Start of RECORDS

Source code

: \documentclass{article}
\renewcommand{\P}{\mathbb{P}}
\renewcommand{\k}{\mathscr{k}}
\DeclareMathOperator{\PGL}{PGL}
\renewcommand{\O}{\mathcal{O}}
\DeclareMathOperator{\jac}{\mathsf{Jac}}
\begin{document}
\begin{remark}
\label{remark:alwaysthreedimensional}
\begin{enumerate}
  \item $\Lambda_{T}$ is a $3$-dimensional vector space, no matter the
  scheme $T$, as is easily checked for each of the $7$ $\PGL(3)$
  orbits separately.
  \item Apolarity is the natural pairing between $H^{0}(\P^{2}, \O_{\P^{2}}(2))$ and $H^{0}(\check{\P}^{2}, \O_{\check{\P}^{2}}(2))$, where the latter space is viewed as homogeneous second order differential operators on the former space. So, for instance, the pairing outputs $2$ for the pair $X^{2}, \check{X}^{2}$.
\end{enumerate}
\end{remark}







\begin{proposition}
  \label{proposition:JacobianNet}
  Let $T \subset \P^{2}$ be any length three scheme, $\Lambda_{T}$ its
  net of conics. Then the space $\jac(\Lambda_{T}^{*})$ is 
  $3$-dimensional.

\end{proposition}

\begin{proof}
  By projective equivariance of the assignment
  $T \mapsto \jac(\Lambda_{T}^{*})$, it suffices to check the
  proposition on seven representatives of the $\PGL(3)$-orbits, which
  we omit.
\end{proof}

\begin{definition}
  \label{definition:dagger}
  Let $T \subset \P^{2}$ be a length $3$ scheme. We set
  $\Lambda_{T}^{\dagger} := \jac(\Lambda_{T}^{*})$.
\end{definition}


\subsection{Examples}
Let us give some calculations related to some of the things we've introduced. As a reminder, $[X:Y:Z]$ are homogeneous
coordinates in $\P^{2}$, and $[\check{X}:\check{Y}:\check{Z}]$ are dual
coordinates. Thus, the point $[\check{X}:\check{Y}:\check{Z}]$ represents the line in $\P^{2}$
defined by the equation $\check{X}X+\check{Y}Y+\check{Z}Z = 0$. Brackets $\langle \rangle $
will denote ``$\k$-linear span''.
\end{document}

End of RECORDS

TASK DIRECTIONS: Your answer should contain every entry, transcribed exactly.

PROBLEM SOLUTION:
Source code

: \documentclass{article}
\renewcommand{\P}{\mathbb{P}}
\renewcommand{\k}{\mathscr{k}}
\DeclareMathOperator{\PGL}{PGL}
\renewcommand{\O}{\mathcal{O}}
\DeclareMathOperator{\jac}{\mathsf{Jac}}
\begin{document}
\begin{remark}
\label{remark:alwaysthreedimensional}
\begin{enumerate}
  \item $\Lambda_{T}$ is a $3$-dimensional vector space, no matter the
  scheme $T$, as is easily checked for each of the $7$ $\PGL(3)$
  orbits separately.
  \item Apolarity is the natural pairing between $H^{0}(\P^{2}, \O_{\P^{2}}(2))$ and $H^{0}(\check{\P}^{2}, \O_{\check{\P}^{2}}(2))$, where the latter space is viewed as homogeneous second order differential operators on the former space. So, for instance, the pairing outputs $2$ for the pair $X^{2}, \check{X}^{2}$.
\end{enumerate}
\end{remark}







\begin{proposition}
  \label{proposition:JacobianNet}
  Let $T \subset \P^{2}$ be any length three scheme, $\Lambda_{T}$ its
  net of conics. Then the space $\jac(\Lambda_{T}^{*})$ is 
  $3$-dimensional.

\end{proposition}

\begin{proof}
  By projective equivariance of the assignment
  $T \mapsto \jac(\Lambda_{T}^{*})$, it suffices to check the
  proposition on seven representatives of the $\PGL(3)$-orbits, which
  we omit.
\end{proof}

\begin{definition}
  \label{definition:dagger}
  Let $T \subset \P^{2}$ be a length $3$ scheme. We set
  $\Lambda_{T}^{\dagger} := \jac(\Lambda_{T}^{*})$.
\end{definition}


\subsection{Examples}
Let us give some calculations related to some of the things we've introduced. As a reminder, $[X:Y:Z]$ are homogeneous
coordinates in $\P^{2}$, and $[\check{X}:\check{Y}:\check{Z}]$ are dual
coordinates. Thus, the point $[\check{X}:\check{Y}:\check{Z}]$ represents the line in $\P^{2}$
defined by the equation $\check{X}X+\check{Y}Y+\check{Z}Z = 0$. Brackets $\langle \rangle $
will denote ``$\k$-linear span''.
\end{document}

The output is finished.